Education:

Work Experiences:

  • Sr. Research Scientist, Research and Development, Thomson Reuters, Eagan, MN, USA, Oct 2017 - present
    • Natural Language Processing
    • Machine Learning
    • Knowledge Graph and Data Integration
    • Question Answering
    • Natural Language Generation

  • Research Scientist, Research and Development, Thomson Reuters, Eagan, MN, USA, Nov 2013 - Sep 2017
    • Question Answering: Developing Natural Language Question Answering systems for querying and analyzing large-scale interlinked datasets
    • Natural Language Generation: Developing bootstrapping algorithms for automatically generating sentence templates
    • Temporal Information Extraction: Developed a method for extracting temporal information for the TAC2013 competition

  • Research Intern, IBM Research, Dublin, Ireland, Jun 2012 - Aug 2012
    • Co-designed an ontology for the smart building domain (building, asset, sensor, etc.).
    • Developed a system to detect abnormal building status by utilizing the semantics and domain knowledge in the ontology and by examining historical sensor data.

  • Intern-Biostatistics (PHD), Division of Statistics and Bioinformatics, Mayo Clinic, Rochester, MN, USA, Jun 2011 - Aug 2011
    • Developed a Protégé plugin (graphical user interface) for manual annotation of clinical narratives. We adopted cTAKES, OpenNLP and the NCBO annotator to enable semi-automatic annotation based on clinical ontologies, such as SNOMED and RxNORM. We published the research outcome in the 2012 AMIA Summit on Clinical Research Informatics and the 2011 International Semantic Web Conference.
    • System is available for download: http://informatics.mayo.edu/CNTRO/index.php/Semantator

  • Research Assistant, Department of Computer Science and Engineering, Lehigh University, Bethlehem, PA, USA, Jun 2009 - Nov 2013
    • Scalable and Domain-independent Entity Coreference (Ph.D. Dissertation), Jun 2009 - Nov 2013
      • Interlinking large-scale and heterogeneous Semantic Web data by developing unsupervised and domain-independent entity resolution algorithms.
      • Developing pruning techniques and using Information Retrieval inverted index for scaling the entity resolution process for large-scale datasets (e.g., millions of data instances)
    • ADEN: Anomaly Detection Engine for Networks (DARPA), Sep 2011 - Aug 2013
      • Developing a Tag Cloud system to enable intelligent and scalable exploration of large-scale enterprise data with indexing techniques.
      • Exploring entity resolution algorithms to link free text entities to structured data (e.g., DBpedia).
    • Structuring, Reasoning, and Querying in a Very Large Medical Image Database (NSF), Jan 2011 - May 2011
      • Designed and implemented a machine learning framework for cervical cancer patient classification. Instead of only considering cervigrams (medical images) or clinical test results, we combined these two types of data together and achieved higher classification accuracy than its ablations.
    • DAE: Document Analysis and Exploitation (DARPA), Sep 2009 - Dec 2010
      • Designed and applied a data model to store image data, experiment results and provenance.
      • Co-Designed and co-implemented a platform for document analysis researchers to execute algorithms and to interact with the backend database.
      • Analyzed the feasibility of using cloud computing for data storage and running algorithms.

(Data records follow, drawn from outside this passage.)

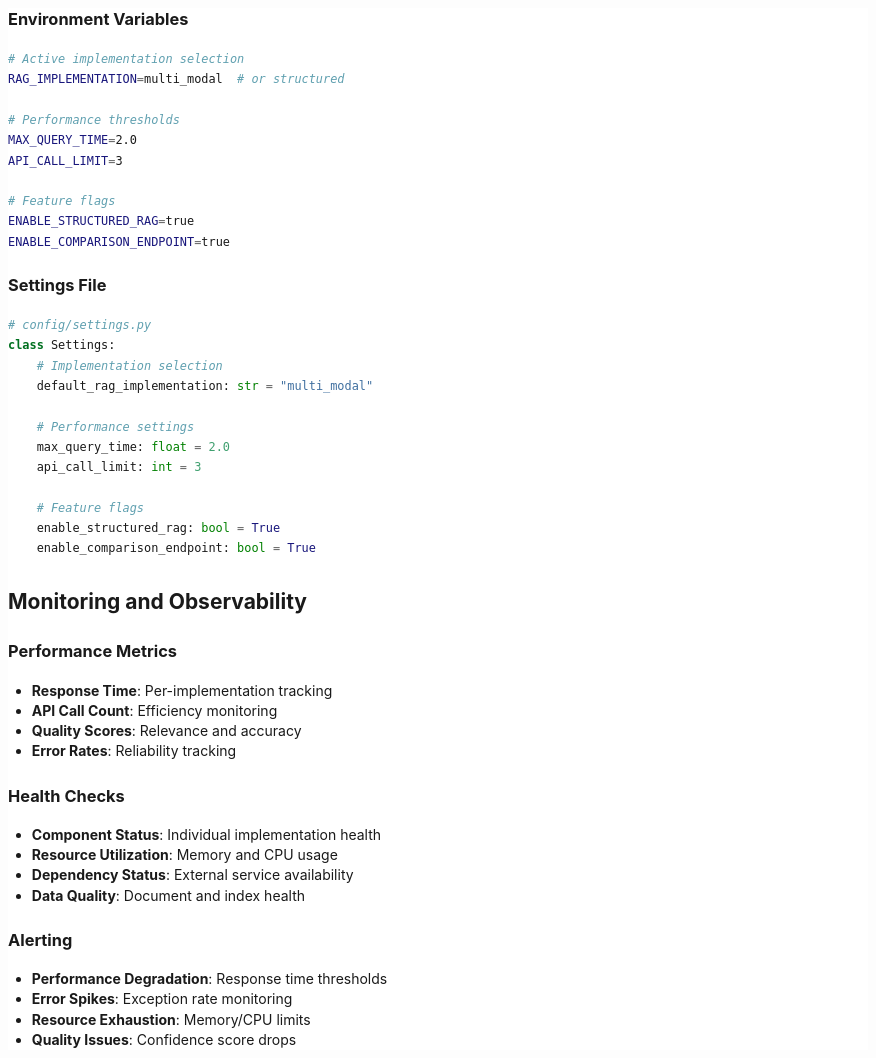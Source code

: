 ### Environment Variables
```bash
# Active implementation selection
RAG_IMPLEMENTATION=multi_modal  # or structured

# Performance thresholds
MAX_QUERY_TIME=2.0
API_CALL_LIMIT=3

# Feature flags
ENABLE_STRUCTURED_RAG=true
ENABLE_COMPARISON_ENDPOINT=true
```

### Settings File
```python
# config/settings.py
class Settings:
    # Implementation selection
    default_rag_implementation: str = "multi_modal"

    # Performance settings
    max_query_time: float = 2.0
    api_call_limit: int = 3

    # Feature flags
    enable_structured_rag: bool = True
    enable_comparison_endpoint: bool = True
```

## Monitoring and Observability

### Performance Metrics
- **Response Time**: Per-implementation tracking
- **API Call Count**: Efficiency monitoring
- **Quality Scores**: Relevance and accuracy
- **Error Rates**: Reliability tracking

### Health Checks
- **Component Status**: Individual implementation health
- **Resource Utilization**: Memory and CPU usage
- **Dependency Status**: External service availability
- **Data Quality**: Document and index health

### Alerting
- **Performance Degradation**: Response time thresholds
- **Error Spikes**: Exception rate monitoring
- **Resource Exhaustion**: Memory/CPU limits
- **Quality Issues**: Confidence score drops
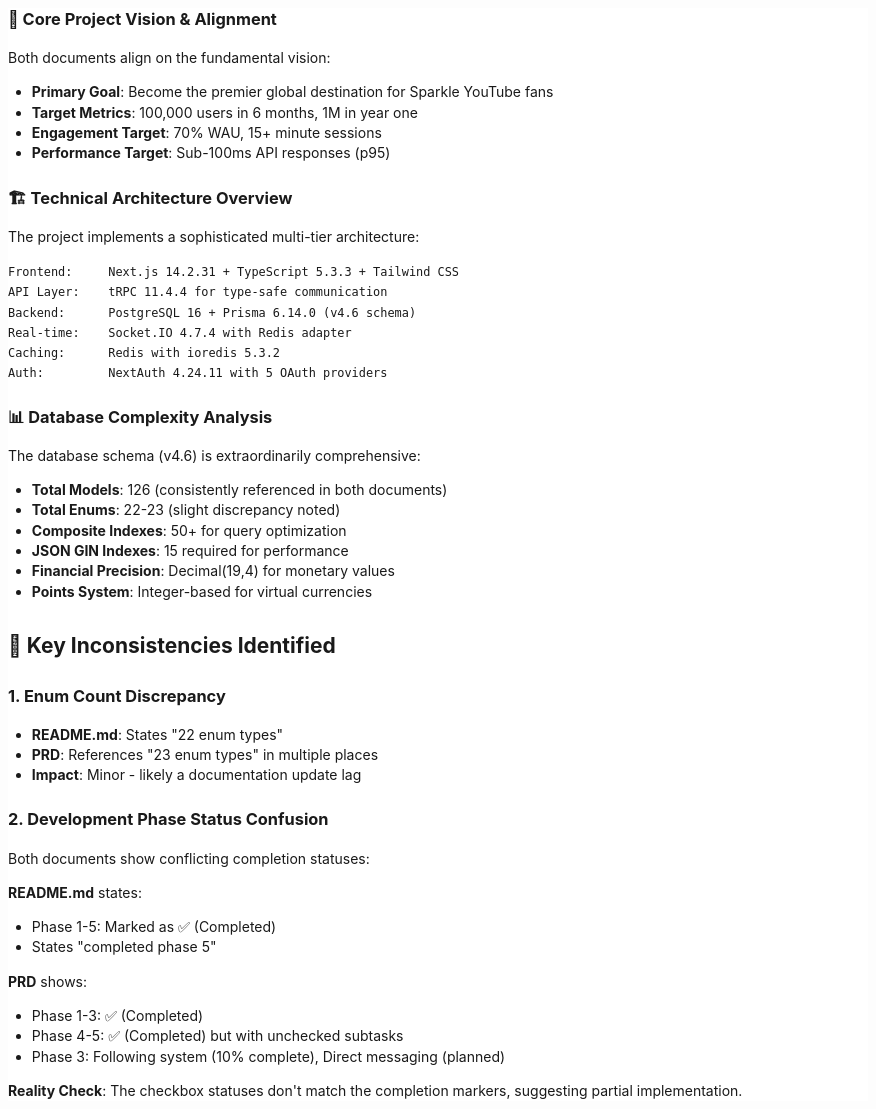### 🎯 Core Project Vision & Alignment

Both documents align on the fundamental vision:
- **Primary Goal**: Become the premier global destination for Sparkle YouTube fans
- **Target Metrics**: 100,000 users in 6 months, 1M in year one
- **Engagement Target**: 70% WAU, 15+ minute sessions
- **Performance Target**: Sub-100ms API responses (p95)

### 🏗️ Technical Architecture Overview

The project implements a sophisticated multi-tier architecture:

```
Frontend:     Next.js 14.2.31 + TypeScript 5.3.3 + Tailwind CSS
API Layer:    tRPC 11.4.4 for type-safe communication
Backend:      PostgreSQL 16 + Prisma 6.14.0 (v4.6 schema)
Real-time:    Socket.IO 4.7.4 with Redis adapter
Caching:      Redis with ioredis 5.3.2
Auth:         NextAuth 4.24.11 with 5 OAuth providers
```

### 📊 Database Complexity Analysis

The database schema (v4.6) is extraordinarily comprehensive:
- **Total Models**: 126 (consistently referenced in both documents)
- **Total Enums**: 22-23 (slight discrepancy noted)
- **Composite Indexes**: 50+ for query optimization
- **JSON GIN Indexes**: 15 required for performance
- **Financial Precision**: Decimal(19,4) for monetary values
- **Points System**: Integer-based for virtual currencies

## 🚨 Key Inconsistencies Identified

### 1. **Enum Count Discrepancy**
- **README.md**: States "22 enum types"
- **PRD**: References "23 enum types" in multiple places
- **Impact**: Minor - likely a documentation update lag

### 2. **Development Phase Status Confusion**
Both documents show conflicting completion statuses:

**README.md** states:
- Phase 1-5: Marked as ✅ (Completed)
- States "completed phase 5"

**PRD** shows:
- Phase 1-3: ✅ (Completed)
- Phase 4-5: ✅ (Completed) but with unchecked subtasks
- Phase 3: Following system (10% complete), Direct messaging (planned)

**Reality Check**: The checkbox statuses don't match the completion markers, suggesting partial implementation.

  • Teaching Assistant, Department of Computer Science and Engineering, Lehigh University, Bethlehem, PA, USA, Jun 2009 - Nov 2013
    • Assisted with six courses: Databases, Java Programming, User Interface & Techniques, Computer Graphics and Automata & Formal Languages. Responsibilities included holding office hours, grading homework and exams, debugging students' Java programs and one-to-one tutoring of students.